IV. Matthew Arnold, Arthur Hugh Clough, James Thomson

§ 12. James Thomson

Although James Thomson, second poet of the name, belongs to no school, and defies classification with any poetic fraternity, his place in literary history is, perhaps, most appropriately fixed in proximity to the poets of doubt and of “the sceptical reaction.” But he stands quite apart from his companions both in personal character and temperament and in the life-long struggle which he was condemned to wage with what might well seem to him a malign fate. In the poetry of the others, even the depths of their despair are not without gleams of something divine. But all that is most authentic and arresting in the poetry of James Thomson is absolutely “without hope, and without God in the world.” It is the poetry of sheer, overmastering, inexorable despair—a passionate, and almost fierce, declaration of faith in pessimism as the only true philosophy of life. Here we have one who unequivocally affirms

  • that every struggle brings defeat
  • Because Fate holds no prize to crown success;
  • That all the oracles are dumb or cheat
  • Because they have no secret to express;
  • That none can pierce the vast black veil uncertain
  • Because there is no light behind the curtain;
  • That all is vanity and nothingness.
  • The City of Dreadful Night, from which these lines are taken, is far from being all that is of account in the poetry of Thomson; he could strike other, and more cheerful, chords. But this poem is so distinctively individual and sincere an utterance springing from the depths of the poet’s own feelings and experience, and is so powerful and original a thing in itself, as to make it the one supreme achievement in verse by which Thomson is, and probably will be, remembered.
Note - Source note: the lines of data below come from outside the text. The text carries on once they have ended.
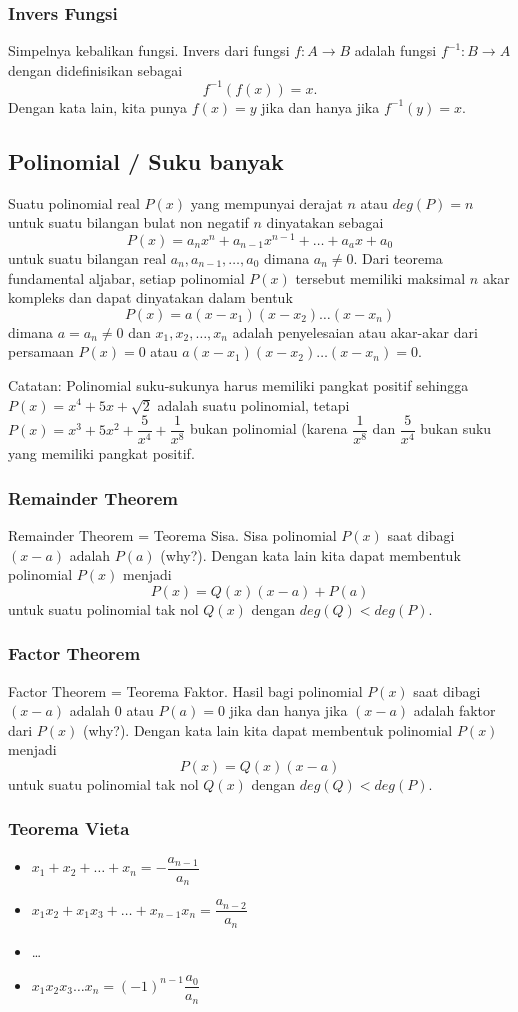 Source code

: \subsubsection{Invers Fungsi}
Simpelnya kebalikan fungsi. Invers dari fungsi $f: A \rightarrow B$ adalah fungsi $f^{-1} : B \rightarrow A$ dengan didefinisikan sebagai
$$f^{-1}(f(x))=x.$$
Dengan kata lain, kita punya $f(x)=y$ jika dan hanya jika $f^{-1}(y)=x$.

\subsection{Polinomial / Suku banyak}
Suatu polinomial real $P(x)$ yang mempunyai derajat $n$ atau $deg(P) = n$ untuk suatu bilangan bulat non negatif $n$ dinyatakan sebagai
$$P(x)=a_nx^n+a_{n-1}x^{n-1}+\dots+a_ax+a_0$$
untuk suatu bilangan real $a_n,a_{n-1},\dots,a_0$ dimana $a_n \neq 0$. Dari teorema fundamental aljabar, setiap polinomial $P(x)$ tersebut memiliki maksimal $n$ akar kompleks dan dapat dinyatakan dalam bentuk
$$P(x)=a(x-x_1)(x-x_2)\dots(x-x_n)$$
dimana $a = a_n \neq 0$ dan $x_1,x_2,\dots,x_n$ adalah penyelesaian atau akar-akar dari persamaan $P(x)=0$ atau $a(x-x_1)(x-x_2)\dots(x-x_n)=0$.

Catatan: Polinomial suku-sukunya harus memiliki pangkat positif sehingga $P(x)=x^4+5x+\sqrt{2}$ adalah suatu polinomial, tetapi $P(x)=x^3+5x^2+\dfrac{5}{x^4}+\dfrac{1}{x^8}$ bukan polinomial (karena $\dfrac{1}{x^8}$ dan $\dfrac{5}{x^4}$ bukan suku yang memiliki pangkat positif.

\subsubsection{Remainder Theorem}
Remainder Theorem = Teorema Sisa.
Sisa polinomial $P(x)$ saat dibagi $(x-a)$ adalah $P(a)$ (why?).
Dengan kata lain kita dapat membentuk polinomial $P(x)$ menjadi
$$P(x)=Q(x)(x-a)+P(a)$$
untuk suatu polinomial tak nol $Q(x)$ dengan $deg(Q)<deg(P)$.
\subsubsection{Factor Theorem}
Factor Theorem = Teorema Faktor.
Hasil bagi polinomial $P(x)$ saat dibagi $(x-a)$ adalah $0$ atau $P(a)=0$ jika dan hanya jika $(x-a)$ adalah faktor dari $P(x)$ (why?).
Dengan kata lain kita dapat membentuk polinomial $P(x)$ menjadi
$$P(x)=Q(x)(x-a)$$
untuk suatu polinomial tak nol $Q(x)$ dengan $deg(Q)<deg(P)$.
\subsubsection{Teorema Vieta}
\begin{itemize}
    \item $x_1+x_2+\dots+x_n=-\dfrac{a_{n-1}}{a_n}$
    \item $x_1x_2+x_1x_3+\dots+x_{n-1}x_n=\dfrac{a_{n-2}}{a_n}$
    \item \dots
    \item $x_1x_2x_3\ldots x_n = (-1)^{n-1}\dfrac{a_{0}}{a_n}$
\end{itemize}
    James Thomson was the son of a sailor and was born at Port Glasgow in November, 1834. While he was quite a small boy, a sudden breakdown in his father’s health brought the family into very low circumstances, and forced them to seek better fortune in London. At the age of nine, he was admitted to the Royal Caledonian Asylum, where he spent probably the happiest eight years of his life. In 1850, he entered the military training school at Chelsea, with a view to qualifying as an army schoolmaster. In 1851, he was appointed teacher in a garrison station at Ballincollig, a village near Cork, and here he met two persons who had no small influence upon his subsequent career. One was a young girl, Matilda Weller by name, for whom the poet formed a passionate attachment, and whose early death appears to have left him wandering, on his own testimony, in

  • a waste of arid woe
  • Never refreshed by tears.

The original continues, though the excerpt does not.